*Task item*
The lines to copy are those in the listing below that contain the word "Keywords".

*Given data*
--*--
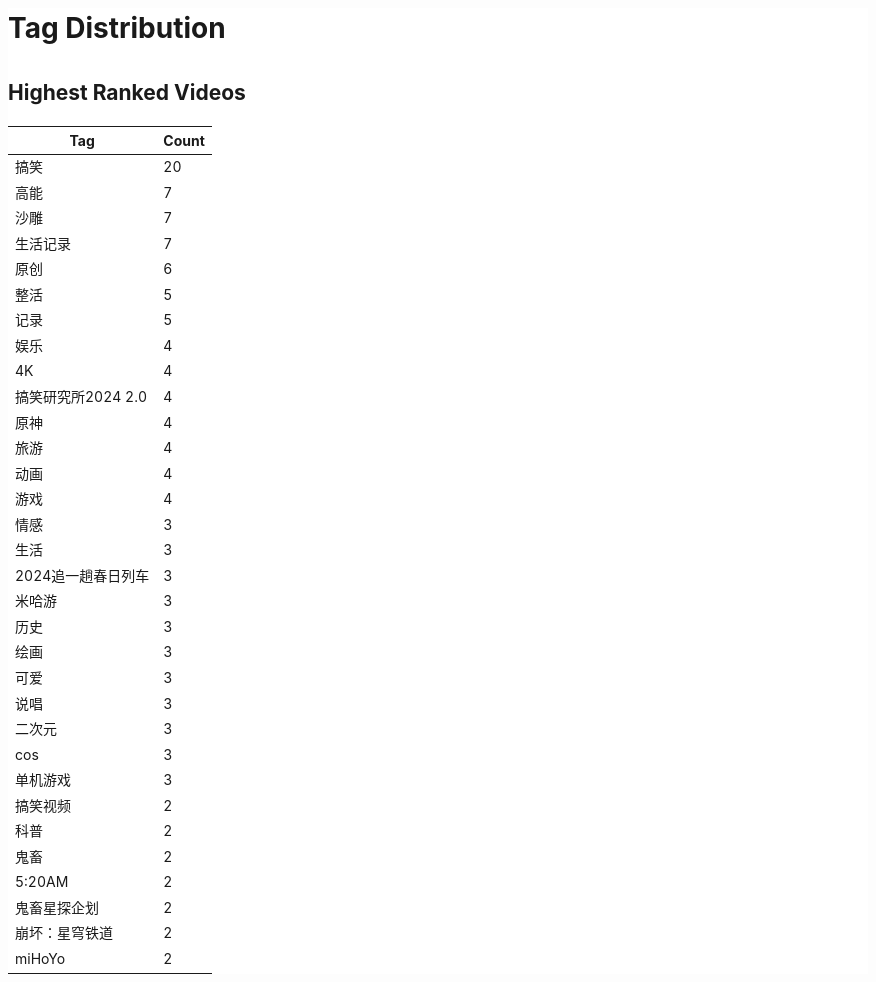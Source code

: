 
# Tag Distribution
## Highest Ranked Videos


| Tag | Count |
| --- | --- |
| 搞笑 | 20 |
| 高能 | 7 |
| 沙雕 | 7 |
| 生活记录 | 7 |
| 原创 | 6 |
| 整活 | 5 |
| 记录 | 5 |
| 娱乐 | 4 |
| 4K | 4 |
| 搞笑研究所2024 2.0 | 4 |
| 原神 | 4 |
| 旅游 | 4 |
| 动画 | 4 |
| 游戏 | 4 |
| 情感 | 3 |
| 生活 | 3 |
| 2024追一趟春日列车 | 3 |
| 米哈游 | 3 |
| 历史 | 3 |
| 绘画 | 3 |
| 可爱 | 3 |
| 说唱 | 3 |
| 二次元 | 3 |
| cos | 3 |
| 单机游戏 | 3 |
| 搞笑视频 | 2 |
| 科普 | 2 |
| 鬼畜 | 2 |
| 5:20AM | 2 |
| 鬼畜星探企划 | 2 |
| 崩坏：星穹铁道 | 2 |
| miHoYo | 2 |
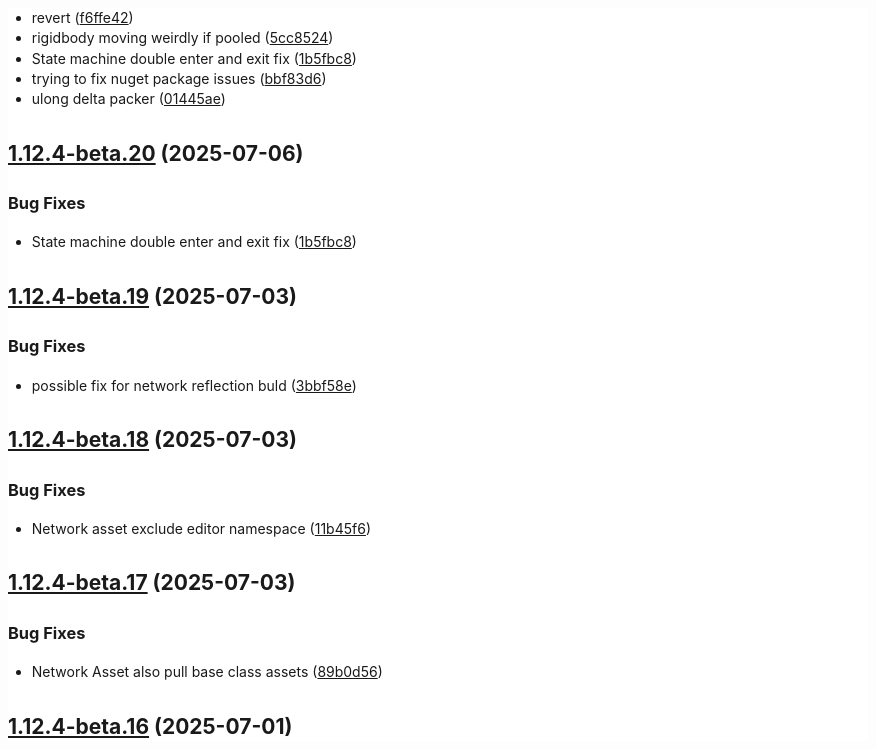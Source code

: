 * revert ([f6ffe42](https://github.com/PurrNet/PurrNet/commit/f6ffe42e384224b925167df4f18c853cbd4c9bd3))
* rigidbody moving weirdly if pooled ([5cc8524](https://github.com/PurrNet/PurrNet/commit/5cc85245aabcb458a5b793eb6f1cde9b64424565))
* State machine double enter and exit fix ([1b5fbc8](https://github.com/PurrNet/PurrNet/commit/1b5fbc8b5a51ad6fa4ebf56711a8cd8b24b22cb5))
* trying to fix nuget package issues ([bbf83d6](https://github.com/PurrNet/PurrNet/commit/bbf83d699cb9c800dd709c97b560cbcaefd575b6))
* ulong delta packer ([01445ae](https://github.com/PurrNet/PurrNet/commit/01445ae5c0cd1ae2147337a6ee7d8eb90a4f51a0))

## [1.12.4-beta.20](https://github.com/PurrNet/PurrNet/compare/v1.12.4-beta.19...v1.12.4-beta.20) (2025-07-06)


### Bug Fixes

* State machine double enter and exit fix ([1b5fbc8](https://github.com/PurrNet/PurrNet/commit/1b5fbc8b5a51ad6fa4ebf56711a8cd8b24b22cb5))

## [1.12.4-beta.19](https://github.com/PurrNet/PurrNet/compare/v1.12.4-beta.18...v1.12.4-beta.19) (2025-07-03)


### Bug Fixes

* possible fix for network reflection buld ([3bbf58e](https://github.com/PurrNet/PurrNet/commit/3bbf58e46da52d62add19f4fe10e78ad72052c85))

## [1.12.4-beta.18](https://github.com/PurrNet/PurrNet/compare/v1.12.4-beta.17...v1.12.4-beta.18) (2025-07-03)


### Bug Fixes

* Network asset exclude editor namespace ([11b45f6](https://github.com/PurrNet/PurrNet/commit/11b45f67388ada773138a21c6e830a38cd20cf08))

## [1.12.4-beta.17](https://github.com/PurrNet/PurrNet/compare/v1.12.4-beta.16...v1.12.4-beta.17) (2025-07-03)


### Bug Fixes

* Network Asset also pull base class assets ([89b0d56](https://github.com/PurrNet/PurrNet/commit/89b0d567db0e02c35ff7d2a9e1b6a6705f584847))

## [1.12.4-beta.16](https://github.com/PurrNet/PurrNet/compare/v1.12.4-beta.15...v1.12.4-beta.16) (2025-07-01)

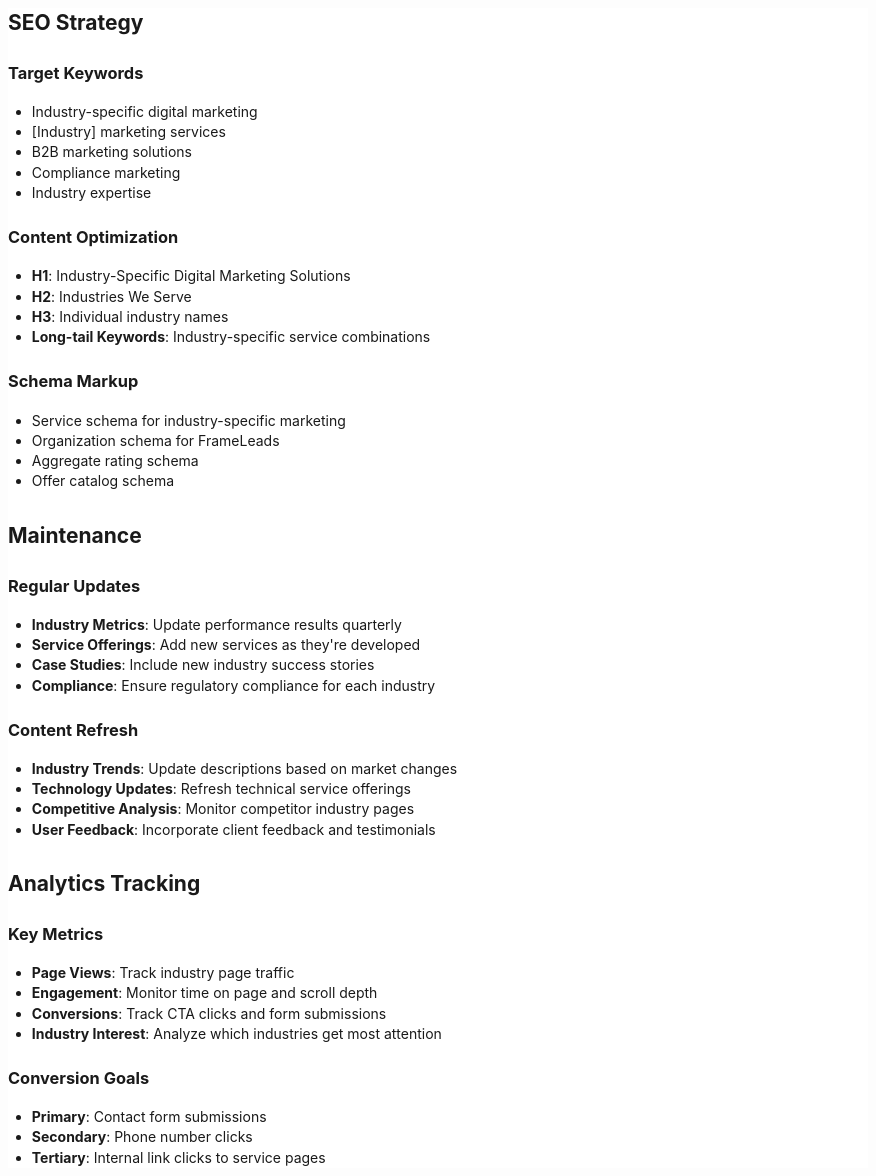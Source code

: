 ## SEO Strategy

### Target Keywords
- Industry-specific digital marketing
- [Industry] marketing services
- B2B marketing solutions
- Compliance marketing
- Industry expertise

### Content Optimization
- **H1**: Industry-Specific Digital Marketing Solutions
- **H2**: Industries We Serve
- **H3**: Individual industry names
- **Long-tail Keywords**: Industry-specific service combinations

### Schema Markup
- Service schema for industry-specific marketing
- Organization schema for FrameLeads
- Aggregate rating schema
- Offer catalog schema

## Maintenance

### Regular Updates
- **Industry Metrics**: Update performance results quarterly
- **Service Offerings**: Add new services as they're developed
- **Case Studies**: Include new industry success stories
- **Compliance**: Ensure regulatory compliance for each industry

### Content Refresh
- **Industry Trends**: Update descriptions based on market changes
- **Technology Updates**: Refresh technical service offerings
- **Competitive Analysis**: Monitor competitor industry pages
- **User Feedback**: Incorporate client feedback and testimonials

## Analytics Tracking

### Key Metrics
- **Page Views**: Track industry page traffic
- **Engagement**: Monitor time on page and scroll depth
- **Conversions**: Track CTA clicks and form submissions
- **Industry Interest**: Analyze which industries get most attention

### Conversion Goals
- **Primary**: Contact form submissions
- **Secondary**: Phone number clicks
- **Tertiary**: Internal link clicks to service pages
--*--
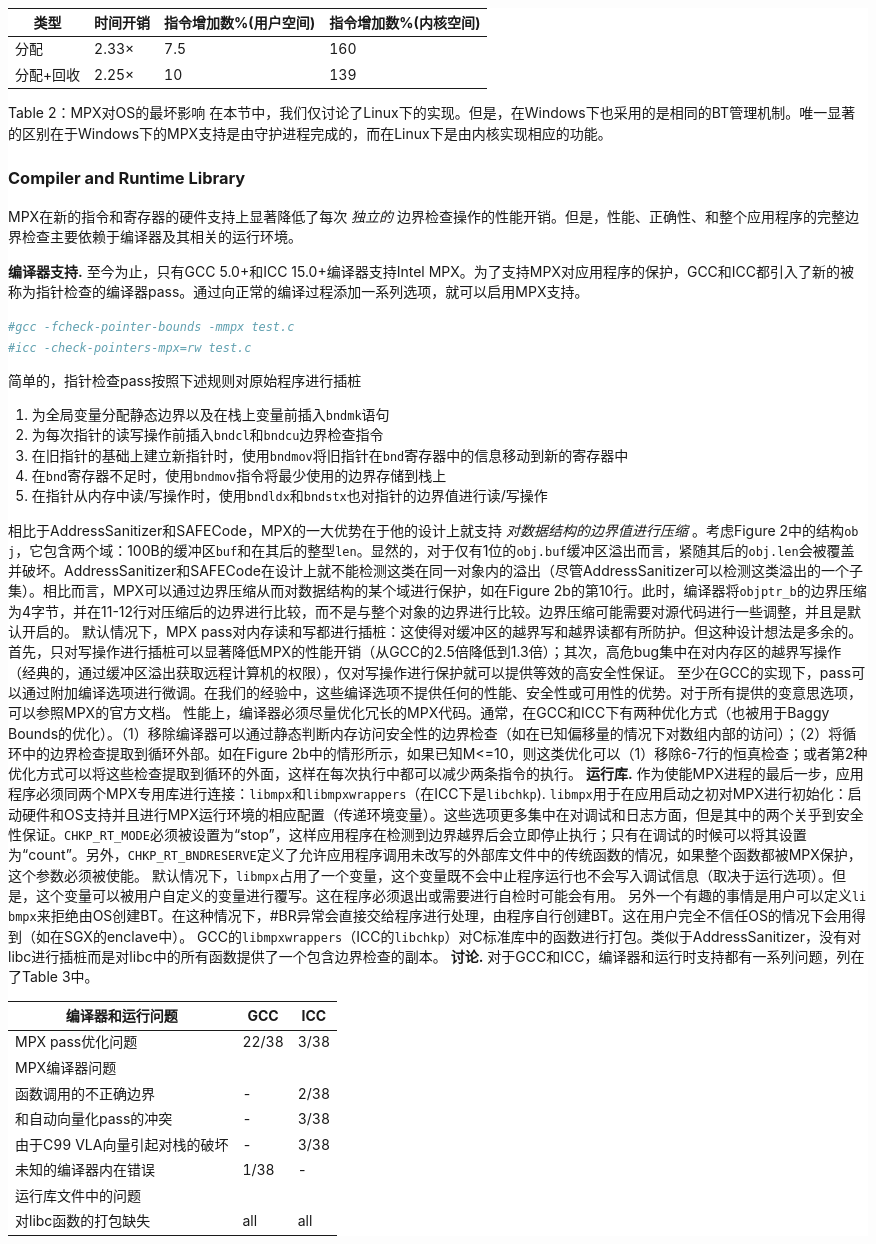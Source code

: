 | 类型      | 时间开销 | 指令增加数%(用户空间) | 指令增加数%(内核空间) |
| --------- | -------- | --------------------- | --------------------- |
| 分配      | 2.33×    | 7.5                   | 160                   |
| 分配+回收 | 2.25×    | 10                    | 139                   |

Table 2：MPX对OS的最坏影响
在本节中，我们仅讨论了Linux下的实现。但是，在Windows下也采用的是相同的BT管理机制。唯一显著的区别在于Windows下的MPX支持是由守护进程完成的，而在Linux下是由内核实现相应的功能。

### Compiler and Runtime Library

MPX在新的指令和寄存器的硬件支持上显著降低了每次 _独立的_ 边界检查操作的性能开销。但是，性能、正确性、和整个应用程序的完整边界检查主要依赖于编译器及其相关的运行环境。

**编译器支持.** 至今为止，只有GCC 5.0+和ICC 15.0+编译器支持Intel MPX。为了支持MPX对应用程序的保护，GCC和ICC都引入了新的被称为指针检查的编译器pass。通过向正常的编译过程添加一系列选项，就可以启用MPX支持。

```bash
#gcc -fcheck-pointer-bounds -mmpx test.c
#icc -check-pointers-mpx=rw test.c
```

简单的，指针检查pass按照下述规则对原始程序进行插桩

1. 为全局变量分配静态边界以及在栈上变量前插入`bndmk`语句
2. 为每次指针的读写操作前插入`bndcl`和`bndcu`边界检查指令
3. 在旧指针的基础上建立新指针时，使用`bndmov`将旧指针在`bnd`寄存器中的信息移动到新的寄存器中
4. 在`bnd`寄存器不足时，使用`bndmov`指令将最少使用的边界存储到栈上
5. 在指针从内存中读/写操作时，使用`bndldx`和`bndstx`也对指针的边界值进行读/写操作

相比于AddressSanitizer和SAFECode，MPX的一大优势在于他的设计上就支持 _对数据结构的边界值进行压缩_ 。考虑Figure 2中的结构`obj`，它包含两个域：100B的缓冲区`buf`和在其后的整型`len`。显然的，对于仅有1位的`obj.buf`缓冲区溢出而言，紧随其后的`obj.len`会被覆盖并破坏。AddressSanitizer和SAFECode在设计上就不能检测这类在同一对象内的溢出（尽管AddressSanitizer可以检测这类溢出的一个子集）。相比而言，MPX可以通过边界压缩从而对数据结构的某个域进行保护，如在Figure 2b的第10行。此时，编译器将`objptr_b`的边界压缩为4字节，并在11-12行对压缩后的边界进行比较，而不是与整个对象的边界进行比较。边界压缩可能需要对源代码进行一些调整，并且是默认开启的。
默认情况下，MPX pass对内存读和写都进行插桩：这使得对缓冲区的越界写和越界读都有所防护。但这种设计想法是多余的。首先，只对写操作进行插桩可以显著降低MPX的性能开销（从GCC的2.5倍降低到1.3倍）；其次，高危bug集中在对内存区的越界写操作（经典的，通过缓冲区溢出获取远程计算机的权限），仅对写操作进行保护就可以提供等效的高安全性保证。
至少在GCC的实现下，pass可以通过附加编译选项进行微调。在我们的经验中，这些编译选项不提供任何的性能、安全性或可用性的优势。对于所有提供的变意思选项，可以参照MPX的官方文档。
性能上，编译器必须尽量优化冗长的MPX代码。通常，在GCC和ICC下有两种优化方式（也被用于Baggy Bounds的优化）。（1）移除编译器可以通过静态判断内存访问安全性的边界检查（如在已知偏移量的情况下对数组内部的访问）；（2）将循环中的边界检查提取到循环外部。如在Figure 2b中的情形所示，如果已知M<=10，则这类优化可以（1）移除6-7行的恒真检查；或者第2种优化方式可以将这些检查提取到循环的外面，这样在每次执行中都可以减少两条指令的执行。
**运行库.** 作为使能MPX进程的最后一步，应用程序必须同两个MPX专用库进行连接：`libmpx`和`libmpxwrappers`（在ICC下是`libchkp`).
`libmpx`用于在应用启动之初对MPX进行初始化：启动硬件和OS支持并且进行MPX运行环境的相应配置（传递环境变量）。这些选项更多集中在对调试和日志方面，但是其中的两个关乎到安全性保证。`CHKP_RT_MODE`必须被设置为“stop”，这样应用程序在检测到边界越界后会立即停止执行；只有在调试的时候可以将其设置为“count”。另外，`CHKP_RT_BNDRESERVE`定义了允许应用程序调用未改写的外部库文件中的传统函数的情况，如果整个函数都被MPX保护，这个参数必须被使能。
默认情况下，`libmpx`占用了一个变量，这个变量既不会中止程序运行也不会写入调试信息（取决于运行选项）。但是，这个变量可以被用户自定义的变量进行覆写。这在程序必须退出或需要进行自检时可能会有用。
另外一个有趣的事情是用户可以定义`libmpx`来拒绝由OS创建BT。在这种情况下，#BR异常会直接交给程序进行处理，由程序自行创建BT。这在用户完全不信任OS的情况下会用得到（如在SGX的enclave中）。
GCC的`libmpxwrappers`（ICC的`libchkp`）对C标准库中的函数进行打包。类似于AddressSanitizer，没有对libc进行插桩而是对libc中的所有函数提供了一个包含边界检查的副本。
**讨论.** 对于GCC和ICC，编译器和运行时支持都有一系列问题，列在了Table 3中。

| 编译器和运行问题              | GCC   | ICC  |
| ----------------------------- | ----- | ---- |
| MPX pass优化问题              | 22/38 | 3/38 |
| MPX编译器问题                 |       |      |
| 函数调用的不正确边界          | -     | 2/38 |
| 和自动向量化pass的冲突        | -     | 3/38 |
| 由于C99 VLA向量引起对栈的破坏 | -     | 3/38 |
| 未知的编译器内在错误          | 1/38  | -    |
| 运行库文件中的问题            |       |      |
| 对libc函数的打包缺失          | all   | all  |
--*--
*Answer section*
### Target Keywords
- **Long-tail Keywords**: Industry-specific service combinations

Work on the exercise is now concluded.